Additionally, the article on the Segway in the Town Crier is misleading in that it says staff anticipates a 50 percent increase in enforcement with the addition of the Segway.

Yet, in another paragraph, staff anticipates a 30 percent increase in revenue due to increased enforcement and an increase in the cost of the fines.

How can the fines go up by 67 percent and 233 percent and enforcement by 50 percent and have only a 30 percent increase in revenue?

Sounds like justification math to me.

Edward Kelley

Los Altos

Memories of junior high

Thank you for your splendid "Comment" in the Aug. 29 issue. In particular, your comment that junior high is a weird time hit me.

I grew up in Santa Cruz, where I attended Branciforte Junior High School. My father was an auto mechanic, and nobody in my family had gone to college. So, in the ninth grade I met with my homeroom teacher to select my career at Santa Cruz High, and chose machine shop, one of the trade courses.

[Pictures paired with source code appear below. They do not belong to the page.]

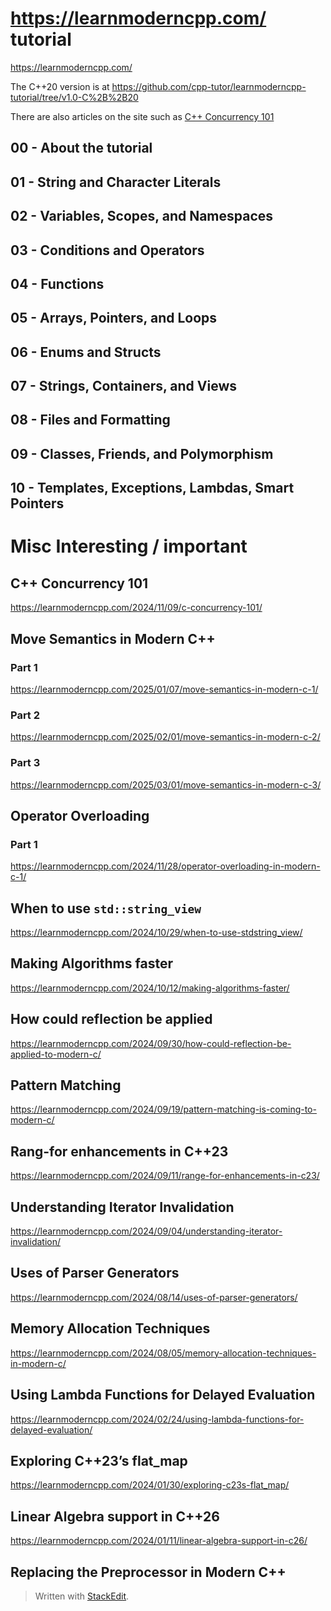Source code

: 
#  https://learnmoderncpp.com/ tutorial
https://learnmoderncpp.com/

The C++20 version is at https://github.com/cpp-tutor/learnmoderncpp-tutorial/tree/v1.0-C%2B%2B20

There are also articles on the site such as 
[C++ Concurrency 101](https://learnmoderncpp.com/2024/11/09/c-concurrency-101/#more-2785)


## 00 - About the tutorial

## 01 - String and Character Literals

## 02 - Variables, Scopes, and Namespaces

## 03 - Conditions and Operators

## 04 - Functions

## 05 - Arrays, Pointers, and Loops

## 06 - Enums and Structs

## 07 - Strings, Containers, and Views

## 08 - Files and Formatting

## 09 - Classes, Friends, and Polymorphism

## 10 - Templates, Exceptions, Lambdas, Smart Pointers

# Misc Interesting / important

## C++ Concurrency 101
https://learnmoderncpp.com/2024/11/09/c-concurrency-101/

## Move Semantics in Modern C++

### Part 1

https://learnmoderncpp.com/2025/01/07/move-semantics-in-modern-c-1/

### Part 2

https://learnmoderncpp.com/2025/02/01/move-semantics-in-modern-c-2/

### Part 3

https://learnmoderncpp.com/2025/03/01/move-semantics-in-modern-c-3/

## Operator Overloading

### Part 1

https://learnmoderncpp.com/2024/11/28/operator-overloading-in-modern-c-1/

## When to use `std::string_view`

https://learnmoderncpp.com/2024/10/29/when-to-use-stdstring_view/

## Making Algorithms faster

https://learnmoderncpp.com/2024/10/12/making-algorithms-faster/

## How could reflection be applied

https://learnmoderncpp.com/2024/09/30/how-could-reflection-be-applied-to-modern-c/

## Pattern Matching

https://learnmoderncpp.com/2024/09/19/pattern-matching-is-coming-to-modern-c/

## Rang-for enhancements in C++23

https://learnmoderncpp.com/2024/09/11/range-for-enhancements-in-c23/

## Understanding Iterator Invalidation

https://learnmoderncpp.com/2024/09/04/understanding-iterator-invalidation/

## Uses of Parser Generators

https://learnmoderncpp.com/2024/08/14/uses-of-parser-generators/

##  Memory Allocation Techniques

https://learnmoderncpp.com/2024/08/05/memory-allocation-techniques-in-modern-c/

## Using Lambda Functions for Delayed Evaluation

https://learnmoderncpp.com/2024/02/24/using-lambda-functions-for-delayed-evaluation/

## Exploring C++23’s flat_map

https://learnmoderncpp.com/2024/01/30/exploring-c23s-flat_map/

## Linear Algebra support in C++26

https://learnmoderncpp.com/2024/01/11/linear-algebra-support-in-c26/

## Replacing the Preprocessor in Modern C++



> Written with [StackEdit](https://stackedit.io/).
<!--stackedit_data:
eyJoaXN0b3J5IjpbLTE1OTMwNjY4NDEsLTExMjAxMDUyODddfQ
==
-->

My teacher noted my good grades in math and science and suggested college prep instead. But I said I was not going to college.

We debated it some and compromised on a study course called general culture, designed for non-college students. However, when I graduated in 1938, I discovered that most of the general culture courses were the college prep courses.

I had been hoodwinked by this clever teacher in junior high.It led me to graduate from UC Berkeley as an electrical engineer. I worked as a combat information center officer in the Navy during World War II and finally as a manager of space projects at NASA Ames.

All because of this astute junior high teacher.

Also, I appreciated your comments on SUVs and lockers at the present schools. Right on!